*Favor leer el presente relato con la melodía adjunta.
Caminito de piedras con paredes
de colores, frente al riachuelo plateado que brilla lleno de lucesitas
cantarinas que se deshacen en las pupilas de uno, recibe la fina lluvia de esa
tarde grisácea y ventosa en que la conocí.
Delgada y ojerosa con su tosecita
ahogada, con todo el peso de la vida en el alma. Vendía su sonrisa en la puerta
de aquel viejo edificio de balcones de madera. De pie, en ligeras ropas, con el
frío de julio, su sonrisa falsa cubría su historia plomiza como la tarde.
A diario, bajaba del tranvía con
mi uniforme de colegial y pasaba por su puerta cargando mis libros, levantaba
el sombrerito en un gesto de saludo mientras mis medias blancas, caídas, casi
se arrastraban.
Ella no sabía que yo existía pero
vivía en mi corazón de quinceañero.
Ahorré todo el verano, quería
conocerla y con toda la vergüenza del mundo entré a ese lugar prohibido, a esa
casa del demonio que mi madre me prohibió siquiera mirar.
Las chicas en fila esperaban,
fumaban, jugaban con sus rizos entre los dedos con las uñas mal pintadas, soñaban
en mejores días con la mirada fija en algún punto del vacío delante de ellas.

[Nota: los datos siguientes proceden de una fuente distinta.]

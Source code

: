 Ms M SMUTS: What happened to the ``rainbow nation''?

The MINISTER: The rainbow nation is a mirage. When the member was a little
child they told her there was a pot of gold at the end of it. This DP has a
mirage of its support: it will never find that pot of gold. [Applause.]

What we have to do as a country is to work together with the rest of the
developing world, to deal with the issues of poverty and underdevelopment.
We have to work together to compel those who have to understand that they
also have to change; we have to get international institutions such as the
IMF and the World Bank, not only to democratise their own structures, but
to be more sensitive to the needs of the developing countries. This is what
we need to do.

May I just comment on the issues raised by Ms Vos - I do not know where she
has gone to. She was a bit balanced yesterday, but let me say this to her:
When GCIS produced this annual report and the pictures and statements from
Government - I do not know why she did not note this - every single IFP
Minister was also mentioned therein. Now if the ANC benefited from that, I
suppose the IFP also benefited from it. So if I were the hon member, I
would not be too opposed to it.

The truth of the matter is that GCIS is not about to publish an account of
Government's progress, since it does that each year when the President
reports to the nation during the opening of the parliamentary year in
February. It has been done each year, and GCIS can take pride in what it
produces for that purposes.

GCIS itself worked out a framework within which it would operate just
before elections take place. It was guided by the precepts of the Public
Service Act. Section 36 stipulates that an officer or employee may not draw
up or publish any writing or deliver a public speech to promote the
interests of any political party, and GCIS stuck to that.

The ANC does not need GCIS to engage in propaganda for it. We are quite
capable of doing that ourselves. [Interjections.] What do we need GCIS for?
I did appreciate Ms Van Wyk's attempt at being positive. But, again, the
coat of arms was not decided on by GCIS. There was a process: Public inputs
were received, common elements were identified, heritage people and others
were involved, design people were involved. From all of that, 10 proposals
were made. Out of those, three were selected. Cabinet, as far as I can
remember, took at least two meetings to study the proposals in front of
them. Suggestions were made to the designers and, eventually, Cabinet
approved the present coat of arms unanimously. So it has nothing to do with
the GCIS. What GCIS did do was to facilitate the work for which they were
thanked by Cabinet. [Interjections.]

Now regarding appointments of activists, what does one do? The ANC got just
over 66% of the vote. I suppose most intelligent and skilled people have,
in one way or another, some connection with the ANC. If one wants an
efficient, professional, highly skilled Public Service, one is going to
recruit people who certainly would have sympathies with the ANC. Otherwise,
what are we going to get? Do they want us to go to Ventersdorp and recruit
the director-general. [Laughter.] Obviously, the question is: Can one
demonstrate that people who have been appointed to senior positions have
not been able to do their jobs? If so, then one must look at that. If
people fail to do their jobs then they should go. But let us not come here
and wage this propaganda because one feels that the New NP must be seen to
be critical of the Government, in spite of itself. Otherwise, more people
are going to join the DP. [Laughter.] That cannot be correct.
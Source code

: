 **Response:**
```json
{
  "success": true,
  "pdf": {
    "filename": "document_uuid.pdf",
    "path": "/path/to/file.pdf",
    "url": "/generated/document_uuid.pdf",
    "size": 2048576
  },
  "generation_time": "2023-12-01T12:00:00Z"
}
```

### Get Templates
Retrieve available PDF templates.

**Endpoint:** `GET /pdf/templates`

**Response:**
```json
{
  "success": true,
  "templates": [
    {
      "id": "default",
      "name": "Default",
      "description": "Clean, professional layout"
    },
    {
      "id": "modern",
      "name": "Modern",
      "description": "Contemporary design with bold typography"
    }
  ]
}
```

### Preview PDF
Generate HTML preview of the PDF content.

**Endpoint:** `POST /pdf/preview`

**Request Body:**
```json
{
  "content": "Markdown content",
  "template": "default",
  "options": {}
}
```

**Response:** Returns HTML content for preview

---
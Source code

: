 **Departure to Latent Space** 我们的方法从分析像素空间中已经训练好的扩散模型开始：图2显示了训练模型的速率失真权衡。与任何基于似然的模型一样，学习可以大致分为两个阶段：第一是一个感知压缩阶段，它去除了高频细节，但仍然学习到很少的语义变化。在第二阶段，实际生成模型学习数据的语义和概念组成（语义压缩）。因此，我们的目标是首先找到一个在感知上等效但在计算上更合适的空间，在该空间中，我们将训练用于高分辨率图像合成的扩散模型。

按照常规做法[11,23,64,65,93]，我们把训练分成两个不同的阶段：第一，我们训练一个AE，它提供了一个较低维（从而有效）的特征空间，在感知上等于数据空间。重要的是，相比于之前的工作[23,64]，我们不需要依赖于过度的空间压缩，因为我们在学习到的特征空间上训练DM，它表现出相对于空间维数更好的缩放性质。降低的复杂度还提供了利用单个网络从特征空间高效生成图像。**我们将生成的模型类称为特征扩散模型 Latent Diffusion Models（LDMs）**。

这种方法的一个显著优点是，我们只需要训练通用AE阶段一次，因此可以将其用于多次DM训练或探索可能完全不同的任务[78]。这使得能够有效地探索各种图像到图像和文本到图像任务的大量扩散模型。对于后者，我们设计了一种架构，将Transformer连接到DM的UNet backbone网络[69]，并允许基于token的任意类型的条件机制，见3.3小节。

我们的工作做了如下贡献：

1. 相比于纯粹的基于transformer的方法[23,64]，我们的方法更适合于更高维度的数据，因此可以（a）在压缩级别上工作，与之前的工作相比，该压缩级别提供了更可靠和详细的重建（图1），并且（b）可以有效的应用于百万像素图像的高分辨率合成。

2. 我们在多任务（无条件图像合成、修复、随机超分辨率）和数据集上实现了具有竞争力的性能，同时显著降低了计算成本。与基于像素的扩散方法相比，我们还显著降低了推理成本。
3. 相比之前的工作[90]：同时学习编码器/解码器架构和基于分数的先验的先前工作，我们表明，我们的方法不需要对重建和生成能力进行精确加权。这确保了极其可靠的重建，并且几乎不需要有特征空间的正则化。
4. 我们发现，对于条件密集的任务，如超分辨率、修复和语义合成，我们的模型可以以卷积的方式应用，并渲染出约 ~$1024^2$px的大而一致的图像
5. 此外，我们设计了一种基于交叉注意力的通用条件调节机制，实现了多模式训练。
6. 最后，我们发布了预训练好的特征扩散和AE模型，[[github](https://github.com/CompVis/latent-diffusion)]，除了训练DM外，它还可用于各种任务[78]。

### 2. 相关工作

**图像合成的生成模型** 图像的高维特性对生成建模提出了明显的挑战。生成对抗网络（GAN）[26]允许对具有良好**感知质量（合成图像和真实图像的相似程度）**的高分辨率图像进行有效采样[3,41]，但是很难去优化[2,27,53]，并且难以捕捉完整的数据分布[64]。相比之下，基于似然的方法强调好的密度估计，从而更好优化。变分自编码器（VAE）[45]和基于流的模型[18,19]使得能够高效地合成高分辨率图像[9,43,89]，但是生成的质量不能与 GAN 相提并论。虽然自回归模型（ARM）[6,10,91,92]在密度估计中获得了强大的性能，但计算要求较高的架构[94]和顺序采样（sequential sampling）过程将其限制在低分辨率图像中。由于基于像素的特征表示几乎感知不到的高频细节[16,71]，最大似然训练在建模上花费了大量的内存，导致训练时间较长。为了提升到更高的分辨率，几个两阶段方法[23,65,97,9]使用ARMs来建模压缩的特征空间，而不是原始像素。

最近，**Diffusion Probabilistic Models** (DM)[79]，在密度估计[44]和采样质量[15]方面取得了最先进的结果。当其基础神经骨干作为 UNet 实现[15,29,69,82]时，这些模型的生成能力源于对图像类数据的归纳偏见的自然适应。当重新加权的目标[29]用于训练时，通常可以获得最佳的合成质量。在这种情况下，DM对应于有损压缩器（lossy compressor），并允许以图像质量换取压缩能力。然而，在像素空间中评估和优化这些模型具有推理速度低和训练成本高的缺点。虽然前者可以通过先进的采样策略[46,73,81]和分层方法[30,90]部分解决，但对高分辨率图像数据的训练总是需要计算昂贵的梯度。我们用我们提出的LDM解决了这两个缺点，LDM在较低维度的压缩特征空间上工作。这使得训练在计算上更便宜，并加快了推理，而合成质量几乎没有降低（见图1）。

Sus poses exageradas deseaban alentar a uno a escogerlas. Pero yo ya tenía a mi
elegida.
Me paré delante de ella y tomándome
de la mano subimos al piso de arriba entre los gritos de sus compañeras para
que me hiciera “debutar” de la mejor manera y risas que me parecían hasta cándidas
en ese momento.
Entramos a una habitación que
tuvo tiempos mejores, el tapiz de la pared se caía por trozos y las cortinas,
de terciopelo viejo tan raído, casi no cubrían el paso de la luz; una jarra y
un tazón de loza blanca despostillado eran la única fuente de sanidad, la cual
usó antes de ayudarme a desvestirme y acostarme en la cama. Desató el cinturón
de su gastada bata blanca. Al fondo se escuchaba un triste tango y juraría que
dejó caer su ropa al compás de aquella canción mientras se cubría la boca con
un pañuelo percudido al toser. El corset apretaba sus pequeños senos que se
asomaban cual palomas blancas de invierno, fue desatando sus lazos mientras mis
ojos recorrían cada movimiento de sus manos liberando su albo pecho. Subió uno a
uno sus pies a la cama bajándose descuidadamente las medias que cubrían sus
piernas hasta medio muslo. Con la boca abierta seguía cada uno de sus movimientos,
su cuerpo se movía grácil como el de una bailarina aunque su mirada triste no tenía
destino. Quedó desnuda ante mí, tan delgada y frágil que sentía que podía
romperse si la abrazaba con fuerza.
El olor a jazmín de su cabello
llegó a mí como brisa del más dulce sueño, posó sobre mí su cuerpo llevándome cómo
se lleva a una pareja de baile. Alrededor mío todo era calor, piel y jazmín, el
dormitorio ya no existía solo el vaivén de su cuerpo que me descubría al más
sublime placer.
Al terminar, se puso de pie dándome
un paño húmedo para que me limpiara mirándome de reojo al ver mi cara
avergonzada aunque feliz.
“Eres dulce” – fue lo único que escuche
de su voz mientras se vestía encaminándome a la salida.
La verdad, mi recuerdo del mismo
hecho es vago, como sombras de colores que se anteponen unas a otras pero el
negro de su cabello sobre sus hombros tan pálidos, el rojo del labial corrido
de su boca y sus ojos, que en algún momento se encontraron con los míos, son
tan nítidos aun como un sueño tangible.
Supe que se agravo su tos, esa
tos que cortó su vida entre sábanas manchadas de gotas rojas de la sangre de mi
Florencia, de mi paloma blanca con su sonriente tristeza.
Seguí pasando, pasando por
aquel umbral vacío, convertido ahora en el bar La Perla. Y juro que aun siento
el olorcito a jazmín que me abraza y me lleva a ese dormitorio húmedo y de
madera crujiente con la única ventana por donde las chispas de las aguas del
delgado río destellaban en sus ojos.